Alors il dira à ceux qui seront à sa gauche : “Allez-vous-en loin de moi, vous les maudits, dans le feu éternel préparé pour le diable et ses anges. Car j’avais faim, et vous ne m’avez pas donné à manger ; j’avais soif, et vous ne m’avez pas donné à boire ; j’étais un étranger, et vous ne m’avez pas accueilli ; j’étais nu, et vous ne m’avez pas habillé ; j’étais malade et en prison, et vous ne m’avez pas visité.” Alors ils répondront, eux aussi : “Seigneur, quand t’avons-nous vu avoir faim, avoir soif, être nu, étranger, malade ou en prison, sans nous mettre à ton service ?” Il leur répondra : “Amen, je vous le dis : chaque fois que vous ne l’avez pas fait à l’un de ces plus petits, c’est à moi que vous ne l’avez pas fait.”
Et ils s’en iront, ceux-ci au châtiment éternel, et les justes, à la vie éternelle. »
***
Matthieu fait précéder son récit de la Passion de deux chapitres (24 et 25) pendant lesquels Jésus annonce le retour de son double, le Fils de l’homme (anthropos). C’est le final du chapitre 25 qui a été choisi en cette solennité du Christ roi de l’univers, instituée par Pie XI en 1925 pour dénoncer le laïcisme propre à cette période. Il fallait du grandiose pour assurer la supériorité du Christ, ce que souligne le titre de roi qu’il porte ici. Ce passage, connu comme la parabole du Jugement dernier commence comme un tableau visionnaire du livre de l’Apocalypse. Le Fils de l’homme arrive, escorté de tous les anges, pour siéger sur le trône de gloire d’où il va « juger les vivants et les morts », ainsi que le récitent chaque dimanche les Chrétiens dans le Credo. Les humains sont séparés par lui en deux groupes, comme un berger sépare les brebis des boucs.
Deux choses au moins sont surprenantes dans cette scène de jugement.
D’abord il n’y est jamais question de Loi ni de transgression de la Loi. Le jugement ne porte pas sur des manquements à quelque loi que ce soit. Le verdict est fondé uniquement sur la façon dont nous aurons traité toutes sortes d'exclus autour de nous, nos « prochains ».
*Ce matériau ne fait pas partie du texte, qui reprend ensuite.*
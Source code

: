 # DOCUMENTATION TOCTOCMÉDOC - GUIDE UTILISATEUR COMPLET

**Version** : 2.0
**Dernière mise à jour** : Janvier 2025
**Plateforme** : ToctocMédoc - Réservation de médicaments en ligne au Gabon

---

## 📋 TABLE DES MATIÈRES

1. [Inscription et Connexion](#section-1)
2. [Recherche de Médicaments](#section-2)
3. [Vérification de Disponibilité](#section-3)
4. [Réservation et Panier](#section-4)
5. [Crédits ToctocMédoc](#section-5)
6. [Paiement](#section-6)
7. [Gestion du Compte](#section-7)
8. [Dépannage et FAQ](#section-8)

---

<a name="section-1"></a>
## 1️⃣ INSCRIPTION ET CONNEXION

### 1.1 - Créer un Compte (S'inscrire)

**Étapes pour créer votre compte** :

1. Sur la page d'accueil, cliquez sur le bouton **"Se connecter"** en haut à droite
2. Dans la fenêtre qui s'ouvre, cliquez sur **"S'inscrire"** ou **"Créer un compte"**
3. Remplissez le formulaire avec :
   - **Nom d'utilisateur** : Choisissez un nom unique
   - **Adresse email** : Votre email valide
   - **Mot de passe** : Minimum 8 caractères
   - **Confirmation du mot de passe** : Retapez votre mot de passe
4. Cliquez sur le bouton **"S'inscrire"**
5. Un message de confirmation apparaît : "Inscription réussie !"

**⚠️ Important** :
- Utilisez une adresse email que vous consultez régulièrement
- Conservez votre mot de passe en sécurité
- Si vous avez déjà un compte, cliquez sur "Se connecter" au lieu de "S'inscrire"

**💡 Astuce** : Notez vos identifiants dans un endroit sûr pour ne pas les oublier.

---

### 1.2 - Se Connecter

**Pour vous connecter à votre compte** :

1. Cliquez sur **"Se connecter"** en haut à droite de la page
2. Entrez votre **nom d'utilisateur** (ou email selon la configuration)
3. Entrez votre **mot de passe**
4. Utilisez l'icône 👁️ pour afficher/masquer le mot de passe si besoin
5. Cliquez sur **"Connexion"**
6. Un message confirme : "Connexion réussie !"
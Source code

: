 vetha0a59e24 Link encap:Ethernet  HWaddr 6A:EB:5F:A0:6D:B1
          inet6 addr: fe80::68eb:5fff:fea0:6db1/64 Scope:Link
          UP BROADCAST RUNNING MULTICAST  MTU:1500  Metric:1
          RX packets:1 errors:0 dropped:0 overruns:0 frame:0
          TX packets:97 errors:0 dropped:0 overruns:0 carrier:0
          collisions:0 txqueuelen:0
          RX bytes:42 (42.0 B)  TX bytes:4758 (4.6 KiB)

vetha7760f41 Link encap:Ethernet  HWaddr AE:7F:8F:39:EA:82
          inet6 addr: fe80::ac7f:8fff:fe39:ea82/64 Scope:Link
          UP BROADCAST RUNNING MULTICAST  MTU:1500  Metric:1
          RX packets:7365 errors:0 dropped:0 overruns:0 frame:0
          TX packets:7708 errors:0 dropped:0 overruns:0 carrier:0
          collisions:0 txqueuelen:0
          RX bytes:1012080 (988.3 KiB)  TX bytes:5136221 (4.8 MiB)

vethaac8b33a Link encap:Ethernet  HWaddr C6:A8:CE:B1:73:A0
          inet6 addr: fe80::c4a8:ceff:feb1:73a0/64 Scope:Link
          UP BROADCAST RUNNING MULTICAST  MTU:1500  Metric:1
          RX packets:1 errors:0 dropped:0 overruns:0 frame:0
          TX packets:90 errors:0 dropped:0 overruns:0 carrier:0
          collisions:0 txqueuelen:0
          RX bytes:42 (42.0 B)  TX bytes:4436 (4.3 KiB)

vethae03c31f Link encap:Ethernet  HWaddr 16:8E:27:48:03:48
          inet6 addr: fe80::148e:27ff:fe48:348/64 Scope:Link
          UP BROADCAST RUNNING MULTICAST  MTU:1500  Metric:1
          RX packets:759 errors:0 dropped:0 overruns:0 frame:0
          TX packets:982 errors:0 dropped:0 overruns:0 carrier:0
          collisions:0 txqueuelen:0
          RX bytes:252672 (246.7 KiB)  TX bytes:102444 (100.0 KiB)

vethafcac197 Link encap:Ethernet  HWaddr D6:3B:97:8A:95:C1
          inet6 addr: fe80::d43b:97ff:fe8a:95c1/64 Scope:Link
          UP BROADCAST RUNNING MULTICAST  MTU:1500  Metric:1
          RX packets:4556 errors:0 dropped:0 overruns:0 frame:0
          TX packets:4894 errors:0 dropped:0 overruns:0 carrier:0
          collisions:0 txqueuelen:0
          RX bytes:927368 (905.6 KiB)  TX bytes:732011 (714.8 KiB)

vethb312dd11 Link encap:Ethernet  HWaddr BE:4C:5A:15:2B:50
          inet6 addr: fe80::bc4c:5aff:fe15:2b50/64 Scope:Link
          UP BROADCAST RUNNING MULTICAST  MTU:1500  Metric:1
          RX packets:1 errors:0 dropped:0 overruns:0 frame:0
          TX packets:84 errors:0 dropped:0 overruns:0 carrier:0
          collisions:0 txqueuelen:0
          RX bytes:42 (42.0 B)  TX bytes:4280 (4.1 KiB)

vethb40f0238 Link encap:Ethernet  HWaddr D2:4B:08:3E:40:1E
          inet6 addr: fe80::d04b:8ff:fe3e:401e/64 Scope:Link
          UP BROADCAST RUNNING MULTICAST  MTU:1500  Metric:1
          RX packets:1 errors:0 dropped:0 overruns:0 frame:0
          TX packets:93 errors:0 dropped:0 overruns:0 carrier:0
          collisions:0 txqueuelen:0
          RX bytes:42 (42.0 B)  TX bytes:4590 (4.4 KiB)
Ensuite, devant ce Jugement ultime, « justes » et « maudits » manifestent le même étonnement devant les critères de la justice divine. Ni les uns ni les autres n’ont conscience d’avoir eu affaire au Christ pendant leur existence, soit qu’ils l’aient secouru soit qu’ils l’aient ignoré.
Le Jugement dernier est donc aussi une révélation ultime du « Royaume préparé depuis la fondation du monde », royaume qui n’est autre que la récapitulation de ces gestes accomplis et qu’énumère le Roi, à la grande surprise conjointe des brebis comme des boucs. Au fond cette surprise fait écho au jugement de Jésus à peine crucifié, rapporté par le seul Luc : « ils ne savent pas ce qu’ils font » (Lc 23, 34), ni le bien ni le mal.
Nous avons tendance à évacuer cette séquence du Jugement dernier de notre champ de conscience. « On ira tous au Paradis ♫ » chantait ingénument Polnareff en 1972, l’année où je quittai la voie du sacerdoce. « L’Enfer », titre du premier (!) chapitre du cours d’instruction religieuse de ma mère, née en 1920 et passée par les institutions religieuses de la Vendée, est une perspective que nous avons écartée peu à peu de notre horizon. Constance Debré nous en félicite – ironiquement - dans les dernières lignes de son livre Offenses qui sonnent comme un avertissement : « Vous avez bien fait de récuser Dieu, d’annuler le jugement dernier, de ne plus craindre l’heure où vous pourriez être jugés de tout le mal dont est fait votre bien. »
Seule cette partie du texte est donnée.